German police investigate after Lidl letter-bomb explosion
German supermarket chain Lidl has said it is in “shock” after a letter bomb exploded at its headquarters in southern Germany.
Three people were injured, one seriously, when the package
was opened at the company’s main administrative building in Neckarsulm, an hour
north of Stuttgart, on Wednesday.
Police say it may have been one in a series of suspicious
packages delivered this week in the area, including one to a local factory
producing the Capri Sun juice drink.
About 100 employees were evacuated from Lidl’s headquarters
after the letter-bomb explosion and a helicopter ambulance was seen in the car
park. Local media reported that police investigators worked at the scene of the
explosion into the evening.
Neckarsulm mayor Steffen Hertwig urged local post office
staff, as well as locals, to be particularly vigilant about packages in the
coming days.
“Above all packages with no sender or are conspicuous in any
way, please be particularly careful,” he said.
Police spokesman Gerald Olma from the nearby city of
Heilbronn said on Thursday there was still no obvious motive for the attack but
that forensic specialists were examining what remained of the package.
The company said in a statement: “We are deeply shocked by
the event and wish our employees a good and speedy recovery.”
Lidl ordered employees at its southern German base to remain
at home until further notice, a recommendation that was also issued for a local
training campus with links to Lidl’s 81-year-old founder Dieter Schwarz.

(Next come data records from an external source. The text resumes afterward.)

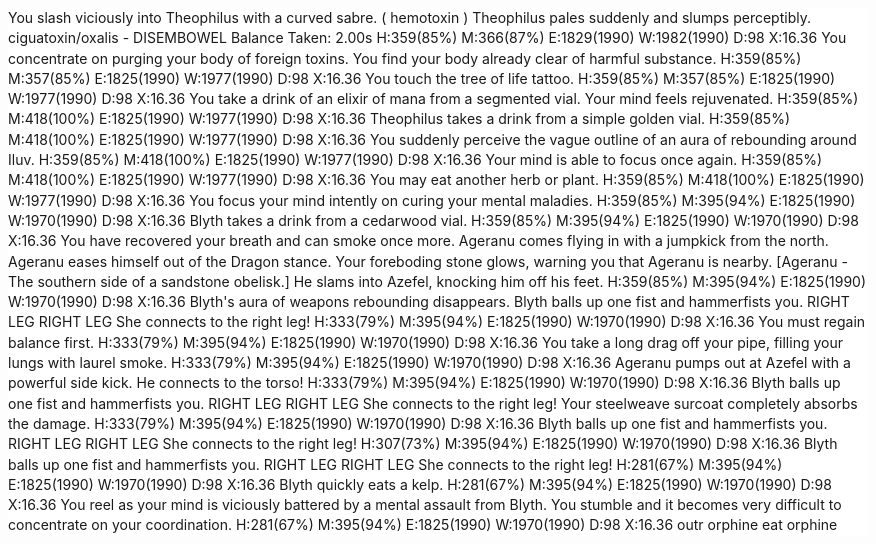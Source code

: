 You slash viciously into Theophilus with a curved sabre. ( hemotoxin )
Theophilus pales suddenly and slumps perceptibly.
ciguatoxin/oxalis - DISEMBOWEL
Balance Taken: 2.00s
H:359(85%) M:366(87%) E:1829(1990) W:1982(1990) <e-> <db> D:98 X:16.36 
You concentrate on purging your body of foreign toxins.
You find your body already clear of harmful substance.
H:359(85%) M:357(85%) E:1825(1990) W:1977(1990) <e-> <db> D:98 X:16.36 
You touch the tree of life tattoo.
H:359(85%) M:357(85%) E:1825(1990) W:1977(1990) <e-> <db> D:98 X:16.36 
You take a drink of an elixir of mana from a segmented vial.
Your mind feels rejuvenated.
H:359(85%) M:418(100%) E:1825(1990) W:1977(1990) <e-> <db> D:98 X:16.36 
Theophilus takes a drink from a simple golden vial.
H:359(85%) M:418(100%) E:1825(1990) W:1977(1990) <e-> <db> D:98 X:16.36 
You suddenly perceive the vague outline of an aura of rebounding around Iluv.
H:359(85%) M:418(100%) E:1825(1990) W:1977(1990) <e-> <db> D:98 X:16.36 
Your mind is able to focus once again.
H:359(85%) M:418(100%) E:1825(1990) W:1977(1990) <e-> <db> D:98 X:16.36 
You may eat another herb or plant.
H:359(85%) M:418(100%) E:1825(1990) W:1977(1990) <e-> <db> D:98 X:16.36 
You focus your mind intently on curing your mental maladies.
H:359(85%) M:395(94%) E:1825(1990) W:1970(1990) <e-> <db> D:98 X:16.36 
Blyth takes a drink from a cedarwood vial.
H:359(85%) M:395(94%) E:1825(1990) W:1970(1990) <e-> <db> D:98 X:16.36 
You have recovered your breath and can smoke once more.
Ageranu comes flying in with a jumpkick from the north.
Ageranu eases himself out of the Dragon stance.
Your foreboding stone glows, warning you that Ageranu is nearby.
[Ageranu - The southern side of a sandstone obelisk.]
He slams into Azefel, knocking him off his feet.
H:359(85%) M:395(94%) E:1825(1990) W:1970(1990) <e-> <db> D:98 X:16.36 
Blyth's aura of weapons rebounding disappears.
Blyth balls up one fist and hammerfists you.
RIGHT LEG RIGHT LEG
She connects to the right leg!
H:333(79%) M:395(94%) E:1825(1990) W:1970(1990) <e-> <db> D:98 X:16.36 
You must regain balance first.
H:333(79%) M:395(94%) E:1825(1990) W:1970(1990) <e-> <db> D:98 X:16.36 
You take a long drag off your pipe, filling your lungs with laurel smoke.
H:333(79%) M:395(94%) E:1825(1990) W:1970(1990) <e-> <db> D:98 X:16.36 
Ageranu pumps out at Azefel with a powerful side kick.
He connects to the torso!
H:333(79%) M:395(94%) E:1825(1990) W:1970(1990) <e-> <db> D:98 X:16.36 
Blyth balls up one fist and hammerfists you.
RIGHT LEG RIGHT LEG
She connects to the right leg!
Your steelweave surcoat completely absorbs the damage.
H:333(79%) M:395(94%) E:1825(1990) W:1970(1990) <e-> <db> D:98 X:16.36 
Blyth balls up one fist and hammerfists you.
RIGHT LEG RIGHT LEG
She connects to the right leg!
H:307(73%) M:395(94%) E:1825(1990) W:1970(1990) <e-> <db> D:98 X:16.36 
Blyth balls up one fist and hammerfists you.
RIGHT LEG RIGHT LEG
She connects to the right leg!
H:281(67%) M:395(94%) E:1825(1990) W:1970(1990) <e-> <db> D:98 X:16.36 
Blyth quickly eats a kelp.
H:281(67%) M:395(94%) E:1825(1990) W:1970(1990) <e-> <db> D:98 X:16.36 
You reel as your mind is viciously battered by a mental assault from Blyth.
You stumble and it becomes very difficult to concentrate on your coordination.
H:281(67%) M:395(94%) E:1825(1990) W:1970(1990) <e-> <db> D:98 X:16.36 outr orphine
eat orphine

Mr Schwarz is known as “the phantom” in Germany for his
spectacularly low profile, and guesstimates about the scale of his fortune go
as high as €41.5 billion. The main source of his wealth is the Lidl discount
chain he founded in 1973, which operates today in 32 countries with nearly
11,000 stores.
Another chain in the group called Kaufland, with larger
stores and a wider product range, operates about 1,300 stores in central
Europe.
Annual turnover of €104bn
Executives who have worked with Mr Schwarz say his main
ambition was to imitate the Aldi supermarket chain and overtake it, which his
retail group has now achieved.
Measured by its annual turnover of €104 billion, the Schwarz
Group is the third-largest company in Germany. The Schwarz family’s retail
genes stretch back to 1930 and the fruit import business of Dieter’s father.
Lidl is no stranger to targeting by criminals. In 2017 a
German court sentenced two men to prison sentences after they threatened to
poison food in Lidl stores unless the firm paid €5 million. To prove they were
serious, the two men added pesticide to chocolate spread, toothpaste and
gingerbread products and slipped them on to the shelves in three locations.
The sentencing judge said the two men had gotten their
pesticide dosages wrong: “You’d have had to eat a tonne of gingerbread to even
notice anything.”
The Schwarz group is privately owned and just a handful of
pictures are known to exist of its founder, who withdrew from day-to-day
management of the firm in 1999.
Keeping a low profile is something Mr Schwarz learned from
Theo Albrecht, a co-founder of Aldi. In 1971 Albrecht was kidnapped on his way
home from work and only released after 17 days when his wife paid a seven
million Deutsche Mark (€3.5 million) ransom.
His kidnappers were later arrested and nearly half the
ransom recovered. Later Mr Albrecht won a court battle with the tax authorities
for the right to write off the ransom as a legitimate business expense.